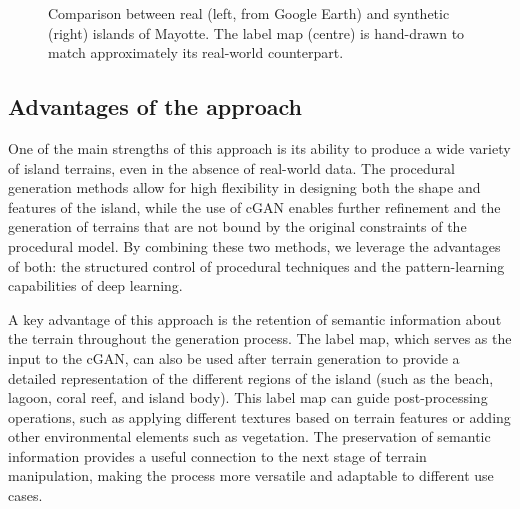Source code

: \begin{figure}
\caption{Comparison between real (left, from Google Earth) and synthetic (right) islands of Mayotte. The label map (centre) is hand-drawn to match approximately its real-world counterpart.}
\label{fig:coral-island-example-Mayotte}
\end{figure}








\subsection{Advantages of the approach}
\label{sec:coral-island-advantages}

One of the main strengths of this approach is its ability to produce a wide variety of island terrains, even in the absence of real-world data. The procedural generation methods allow for high flexibility in designing both the shape and features of the island, while the use of cGAN enables further refinement and the generation of terrains that are not bound by the original constraints of the procedural model. By combining these two methods, we leverage the advantages of both: the structured control of procedural techniques and the pattern-learning capabilities of deep learning.

A key advantage of this approach is the retention of semantic information about the terrain throughout the generation process. The label map, which serves as the input to the cGAN, can also be used after terrain generation to provide a detailed representation of the different regions of the island (such as the beach, lagoon, coral reef, and island body). This label map can guide post-processing operations, such as applying different textures based on terrain features or adding other environmental elements such as vegetation. The preservation of semantic information provides a useful connection to the next stage of terrain manipulation, making the process more versatile and adaptable to different use cases.


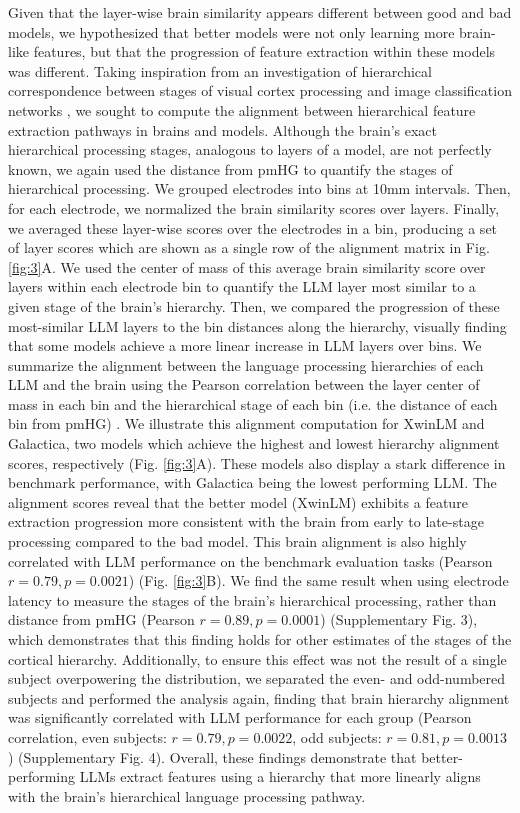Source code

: Given that the layer-wise brain similarity appears different between good and bad models, we hypothesized that better models were not only learning more brain-like features, but that the progression of feature extraction within these models was different. Taking inspiration from an investigation of hierarchical correspondence between stages of visual cortex processing and image classification networks \cite{nonaka2021brain}, we sought to compute the alignment between hierarchical feature extraction pathways in brains and models. Although the brain's exact hierarchical processing stages, analogous to layers of a model, are not perfectly known, we again used the distance from pmHG to quantify the stages of hierarchical processing. We grouped electrodes into bins at 10mm intervals. Then, for each electrode, we normalized the brain similarity scores over layers. Finally, we averaged these layer-wise scores over the electrodes in a bin, producing a set of layer scores which are shown as a single row of the alignment matrix in Fig. \ref{fig:3}A. We used the center of mass of this average brain similarity score over layers within each electrode bin to quantify the LLM layer most similar to a given stage of the brain's hierarchy. Then, we compared the progression of these most-similar LLM layers to the bin distances along the hierarchy, visually finding that some models achieve a more linear increase in LLM layers over bins. We summarize the alignment between the language processing hierarchies of each LLM and the brain using the Pearson correlation between the layer center of mass in each bin and the hierarchical stage of each bin (i.e. the distance of each bin from pmHG) \cite{nonaka2021brain}. We illustrate this alignment computation for XwinLM and Galactica, two models which achieve the highest and lowest hierarchy alignment scores, respectively (Fig. \ref{fig:3}A). These models also display a stark difference in benchmark performance, with Galactica being the lowest performing LLM. The alignment scores reveal that the better model (XwinLM) exhibits a feature extraction progression more consistent with the brain from early to late-stage processing compared to the bad model.  This brain alignment is also highly correlated with LLM performance on the benchmark evaluation tasks (Pearson $r=0.79, p=0.0021$) (Fig. \ref{fig:3}B). We find the same result when using electrode latency to measure the stages of the brain's hierarchical processing, rather than distance from pmHG (Pearson $r=0.89, p=0.0001$) (Supplementary Fig. 3), which demonstrates that this finding holds for other estimates of the stages of the cortical hierarchy. Additionally, to ensure this effect was not the result of a single subject overpowering the distribution, we separated the even- and odd-numbered subjects and performed the analysis again, finding that brain hierarchy alignment was significantly correlated with LLM performance for each group (Pearson correlation, even subjects: $r=0.79, p=0.0022$, odd subjects: $r=0.81, p=0.0013$) (Supplementary Fig. 4). Overall, these findings demonstrate that better-performing LLMs extract features using a hierarchy that more linearly aligns with the brain's hierarchical language processing pathway.

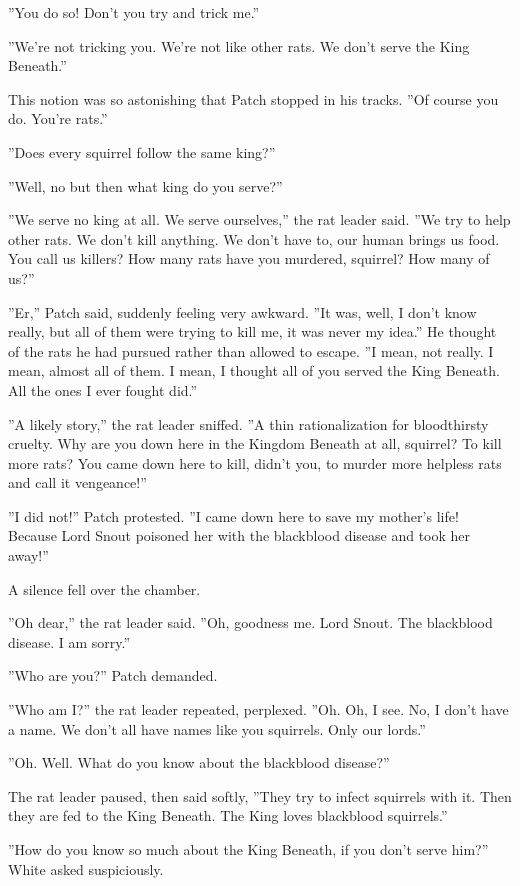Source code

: \documentclass[12pt]{book}
\begin{document}
''You do so! Don't you try and trick me.''

''We're not tricking you. We're not like other rats. We don't serve the King Beneath.''

This notion was so astonishing that Patch stopped in his tracks. ''Of course you do. You're rats.''

''Does every squirrel follow the same king?''

''Well, no %
but %
then what king do you serve?''

''We serve no king at all. We serve ourselves,'' the rat leader said. ''We try to help other rats. We don't kill anything. We don't have to, our human brings us food. You call us killers? How many rats have you murdered, squirrel? How many of us?''

''Er,'' Patch said, suddenly feeling very awkward. ''It was, well, I don't know really, but all of them were trying to kill me, it was never my idea.'' He thought of the rats he had pursued rather than allowed to escape. ''I mean, not really. I mean, almost all of them. I mean, I thought all of you served the King Beneath. All the ones I ever fought did.''

''A likely story,'' the rat leader sniffed. ''A thin rationalization for bloodthirsty cruelty. Why are you down here in the Kingdom Beneath at all, squirrel? To kill more rats? You came down here to kill, didn't you, to murder more helpless rats and call it vengeance!''

''I did not!'' Patch protested. ''I came down here to save my mother's life! Because Lord Snout poisoned her with the blackblood disease and took her away!''

A silence fell over the chamber.

''Oh dear,'' the rat leader said. ''Oh, goodness me. Lord Snout. The blackblood disease. I am sorry.''

''Who are you?'' Patch demanded.

''Who am I?'' the rat leader repeated, perplexed. ''Oh. Oh, I see. No, I don't have a name. We don't all have names like you squirrels. Only our lords.''

''Oh. Well. What do you know about the blackblood disease?''

The rat leader paused, then said softly, ''They try to infect squirrels with it. Then they are fed to the King Beneath. The King loves blackblood squirrels.''

''How do you know so much about the King Beneath, if you don't serve him?'' White asked suspiciously.
\end{document}
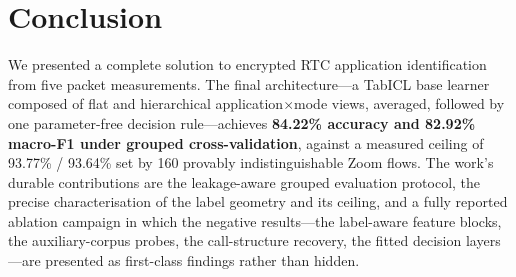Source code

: \documentclass[11pt]{article}
\begin{document}
\section{Conclusion}

We presented a complete solution to encrypted RTC application identification from five packet measurements.
The final architecture---a TabICL base learner composed of flat and hierarchical application$\times$mode
views, averaged, followed by one parameter-free decision rule---achieves \textbf{84.22\% accuracy and
82.92\% macro-F1 under grouped cross-validation}, against a measured ceiling of 93.77\% / 93.64\% set by 160
provably indistinguishable Zoom flows. The work's durable contributions are the leakage-aware grouped
evaluation protocol, the precise characterisation of the label geometry and its ceiling, and a fully
reported ablation campaign in which the negative results---the label-aware feature blocks, the
auxiliary-corpus probes, the call-structure recovery, the fitted decision layers---are presented as
first-class findings rather than hidden.
\end{document}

━━━━━━━━━━━━━━━━━━━━

DIRECTIONS:
Reproduce only the lines above, starting at the line with "This notion was" and ending at the line with "many of us?''", exactly as written.

EXERCISE OUTPUT:
This notion was so astonishing that Patch stopped in his tracks. ''Of course you do. You're rats.''

''Does every squirrel follow the same king?''

''Well, no %
but %
then what king do you serve?''

''We serve no king at all. We serve ourselves,'' the rat leader said. ''We try to help other rats. We don't kill anything. We don't have to, our human brings us food. You call us killers? How many rats have you murdered, squirrel? How many of us?''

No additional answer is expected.